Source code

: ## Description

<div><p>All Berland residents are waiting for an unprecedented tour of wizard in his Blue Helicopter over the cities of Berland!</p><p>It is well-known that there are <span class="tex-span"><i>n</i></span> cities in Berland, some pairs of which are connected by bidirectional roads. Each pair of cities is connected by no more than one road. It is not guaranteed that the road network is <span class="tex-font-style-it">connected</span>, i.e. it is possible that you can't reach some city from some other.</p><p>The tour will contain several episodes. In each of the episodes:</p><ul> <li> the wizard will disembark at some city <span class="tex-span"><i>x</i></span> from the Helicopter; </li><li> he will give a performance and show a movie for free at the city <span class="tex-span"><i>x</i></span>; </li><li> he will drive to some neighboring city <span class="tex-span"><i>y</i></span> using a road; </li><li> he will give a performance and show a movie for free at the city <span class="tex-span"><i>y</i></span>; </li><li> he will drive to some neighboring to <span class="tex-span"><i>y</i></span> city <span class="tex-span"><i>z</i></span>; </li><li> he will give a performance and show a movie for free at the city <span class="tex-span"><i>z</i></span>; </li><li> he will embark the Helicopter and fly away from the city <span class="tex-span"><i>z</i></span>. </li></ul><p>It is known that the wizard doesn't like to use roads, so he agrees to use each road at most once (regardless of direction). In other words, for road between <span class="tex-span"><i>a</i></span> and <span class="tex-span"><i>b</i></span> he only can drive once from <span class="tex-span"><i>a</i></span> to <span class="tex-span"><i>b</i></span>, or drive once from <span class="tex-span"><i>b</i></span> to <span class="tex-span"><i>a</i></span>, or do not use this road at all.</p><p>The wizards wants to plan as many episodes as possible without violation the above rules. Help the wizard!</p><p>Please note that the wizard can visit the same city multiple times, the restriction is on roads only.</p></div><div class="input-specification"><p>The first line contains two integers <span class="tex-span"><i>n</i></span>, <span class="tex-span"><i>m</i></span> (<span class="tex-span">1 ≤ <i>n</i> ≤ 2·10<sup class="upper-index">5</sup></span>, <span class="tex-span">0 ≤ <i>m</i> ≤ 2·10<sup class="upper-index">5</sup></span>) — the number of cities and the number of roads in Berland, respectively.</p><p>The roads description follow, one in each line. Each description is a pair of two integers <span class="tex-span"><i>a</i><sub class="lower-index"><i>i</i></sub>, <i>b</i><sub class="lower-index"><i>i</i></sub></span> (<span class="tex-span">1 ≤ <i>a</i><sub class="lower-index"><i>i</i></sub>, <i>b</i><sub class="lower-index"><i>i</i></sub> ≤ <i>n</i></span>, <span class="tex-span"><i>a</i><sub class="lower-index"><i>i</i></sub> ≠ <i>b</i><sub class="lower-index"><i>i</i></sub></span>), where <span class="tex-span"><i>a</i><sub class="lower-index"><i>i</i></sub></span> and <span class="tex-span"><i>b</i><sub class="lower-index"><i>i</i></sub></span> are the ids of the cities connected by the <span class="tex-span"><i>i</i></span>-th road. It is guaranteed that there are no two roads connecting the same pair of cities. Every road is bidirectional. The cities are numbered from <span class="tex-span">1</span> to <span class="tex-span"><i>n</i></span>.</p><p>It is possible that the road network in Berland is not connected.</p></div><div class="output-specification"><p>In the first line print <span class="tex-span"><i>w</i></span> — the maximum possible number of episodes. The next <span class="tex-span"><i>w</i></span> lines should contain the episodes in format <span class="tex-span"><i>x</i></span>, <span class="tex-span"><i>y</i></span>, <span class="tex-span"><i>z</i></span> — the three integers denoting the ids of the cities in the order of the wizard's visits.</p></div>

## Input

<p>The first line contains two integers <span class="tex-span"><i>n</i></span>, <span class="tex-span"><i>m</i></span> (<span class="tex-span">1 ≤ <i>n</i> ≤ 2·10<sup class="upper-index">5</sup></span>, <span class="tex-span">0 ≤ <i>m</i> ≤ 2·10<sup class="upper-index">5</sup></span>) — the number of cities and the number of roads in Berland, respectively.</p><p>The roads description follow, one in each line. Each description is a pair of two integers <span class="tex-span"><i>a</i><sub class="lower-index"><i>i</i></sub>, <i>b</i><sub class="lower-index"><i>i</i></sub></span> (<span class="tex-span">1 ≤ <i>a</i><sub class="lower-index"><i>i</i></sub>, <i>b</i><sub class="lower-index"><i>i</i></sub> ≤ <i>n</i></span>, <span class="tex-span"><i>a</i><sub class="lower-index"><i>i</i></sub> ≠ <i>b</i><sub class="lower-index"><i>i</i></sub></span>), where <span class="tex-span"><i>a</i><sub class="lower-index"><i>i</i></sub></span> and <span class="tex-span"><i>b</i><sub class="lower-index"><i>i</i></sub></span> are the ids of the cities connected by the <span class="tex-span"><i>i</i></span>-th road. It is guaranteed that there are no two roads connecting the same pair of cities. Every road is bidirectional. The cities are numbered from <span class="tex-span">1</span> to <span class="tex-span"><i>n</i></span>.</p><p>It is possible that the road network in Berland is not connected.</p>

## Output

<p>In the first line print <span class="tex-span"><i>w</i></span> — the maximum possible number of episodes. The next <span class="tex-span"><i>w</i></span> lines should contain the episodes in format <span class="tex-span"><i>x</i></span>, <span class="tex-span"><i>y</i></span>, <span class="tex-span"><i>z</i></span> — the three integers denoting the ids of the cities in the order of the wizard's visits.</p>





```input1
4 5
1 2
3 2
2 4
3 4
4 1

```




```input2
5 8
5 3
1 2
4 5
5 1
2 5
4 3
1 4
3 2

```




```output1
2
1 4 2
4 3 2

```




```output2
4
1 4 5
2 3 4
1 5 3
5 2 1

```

ABOUT THIS EXERCISE –
Everything in the listing above needs to be copied exactly.

TASK RESULT –
Source code

: ## Description

<div><p>All Berland residents are waiting for an unprecedented tour of wizard in his Blue Helicopter over the cities of Berland!</p><p>It is well-known that there are <span class="tex-span"><i>n</i></span> cities in Berland, some pairs of which are connected by bidirectional roads. Each pair of cities is connected by no more than one road. It is not guaranteed that the road network is <span class="tex-font-style-it">connected</span>, i.e. it is possible that you can't reach some city from some other.</p><p>The tour will contain several episodes. In each of the episodes:</p><ul> <li> the wizard will disembark at some city <span class="tex-span"><i>x</i></span> from the Helicopter; </li><li> he will give a performance and show a movie for free at the city <span class="tex-span"><i>x</i></span>; </li><li> he will drive to some neighboring city <span class="tex-span"><i>y</i></span> using a road; </li><li> he will give a performance and show a movie for free at the city <span class="tex-span"><i>y</i></span>; </li><li> he will drive to some neighboring to <span class="tex-span"><i>y</i></span> city <span class="tex-span"><i>z</i></span>; </li><li> he will give a performance and show a movie for free at the city <span class="tex-span"><i>z</i></span>; </li><li> he will embark the Helicopter and fly away from the city <span class="tex-span"><i>z</i></span>. </li></ul><p>It is known that the wizard doesn't like to use roads, so he agrees to use each road at most once (regardless of direction). In other words, for road between <span class="tex-span"><i>a</i></span> and <span class="tex-span"><i>b</i></span> he only can drive once from <span class="tex-span"><i>a</i></span> to <span class="tex-span"><i>b</i></span>, or drive once from <span class="tex-span"><i>b</i></span> to <span class="tex-span"><i>a</i></span>, or do not use this road at all.</p><p>The wizards wants to plan as many episodes as possible without violation the above rules. Help the wizard!</p><p>Please note that the wizard can visit the same city multiple times, the restriction is on roads only.</p></div><div class="input-specification"><p>The first line contains two integers <span class="tex-span"><i>n</i></span>, <span class="tex-span"><i>m</i></span> (<span class="tex-span">1 ≤ <i>n</i> ≤ 2·10<sup class="upper-index">5</sup></span>, <span class="tex-span">0 ≤ <i>m</i> ≤ 2·10<sup class="upper-index">5</sup></span>) — the number of cities and the number of roads in Berland, respectively.</p><p>The roads description follow, one in each line. Each description is a pair of two integers <span class="tex-span"><i>a</i><sub class="lower-index"><i>i</i></sub>, <i>b</i><sub class="lower-index"><i>i</i></sub></span> (<span class="tex-span">1 ≤ <i>a</i><sub class="lower-index"><i>i</i></sub>, <i>b</i><sub class="lower-index"><i>i</i></sub> ≤ <i>n</i></span>, <span class="tex-span"><i>a</i><sub class="lower-index"><i>i</i></sub> ≠ <i>b</i><sub class="lower-index"><i>i</i></sub></span>), where <span class="tex-span"><i>a</i><sub class="lower-index"><i>i</i></sub></span> and <span class="tex-span"><i>b</i><sub class="lower-index"><i>i</i></sub></span> are the ids of the cities connected by the <span class="tex-span"><i>i</i></span>-th road. It is guaranteed that there are no two roads connecting the same pair of cities. Every road is bidirectional. The cities are numbered from <span class="tex-span">1</span> to <span class="tex-span"><i>n</i></span>.</p><p>It is possible that the road network in Berland is not connected.</p></div><div class="output-specification"><p>In the first line print <span class="tex-span"><i>w</i></span> — the maximum possible number of episodes. The next <span class="tex-span"><i>w</i></span> lines should contain the episodes in format <span class="tex-span"><i>x</i></span>, <span class="tex-span"><i>y</i></span>, <span class="tex-span"><i>z</i></span> — the three integers denoting the ids of the cities in the order of the wizard's visits.</p></div>

## Input

<p>The first line contains two integers <span class="tex-span"><i>n</i></span>, <span class="tex-span"><i>m</i></span> (<span class="tex-span">1 ≤ <i>n</i> ≤ 2·10<sup class="upper-index">5</sup></span>, <span class="tex-span">0 ≤ <i>m</i> ≤ 2·10<sup class="upper-index">5</sup></span>) — the number of cities and the number of roads in Berland, respectively.</p><p>The roads description follow, one in each line. Each description is a pair of two integers <span class="tex-span"><i>a</i><sub class="lower-index"><i>i</i></sub>, <i>b</i><sub class="lower-index"><i>i</i></sub></span> (<span class="tex-span">1 ≤ <i>a</i><sub class="lower-index"><i>i</i></sub>, <i>b</i><sub class="lower-index"><i>i</i></sub> ≤ <i>n</i></span>, <span class="tex-span"><i>a</i><sub class="lower-index"><i>i</i></sub> ≠ <i>b</i><sub class="lower-index"><i>i</i></sub></span>), where <span class="tex-span"><i>a</i><sub class="lower-index"><i>i</i></sub></span> and <span class="tex-span"><i>b</i><sub class="lower-index"><i>i</i></sub></span> are the ids of the cities connected by the <span class="tex-span"><i>i</i></span>-th road. It is guaranteed that there are no two roads connecting the same pair of cities. Every road is bidirectional. The cities are numbered from <span class="tex-span">1</span> to <span class="tex-span"><i>n</i></span>.</p><p>It is possible that the road network in Berland is not connected.</p>

## Output

<p>In the first line print <span class="tex-span"><i>w</i></span> — the maximum possible number of episodes. The next <span class="tex-span"><i>w</i></span> lines should contain the episodes in format <span class="tex-span"><i>x</i></span>, <span class="tex-span"><i>y</i></span>, <span class="tex-span"><i>z</i></span> — the three integers denoting the ids of the cities in the order of the wizard's visits.</p>





```input1
4 5
1 2
3 2
2 4
3 4
4 1

```




```input2
5 8
5 3
1 2
4 5
5 1
2 5
4 3
1 4
3 2

```




```output1
2
1 4 2
4 3 2

```




```output2
4
1 4 5
2 3 4
1 5 3
5 2 1

```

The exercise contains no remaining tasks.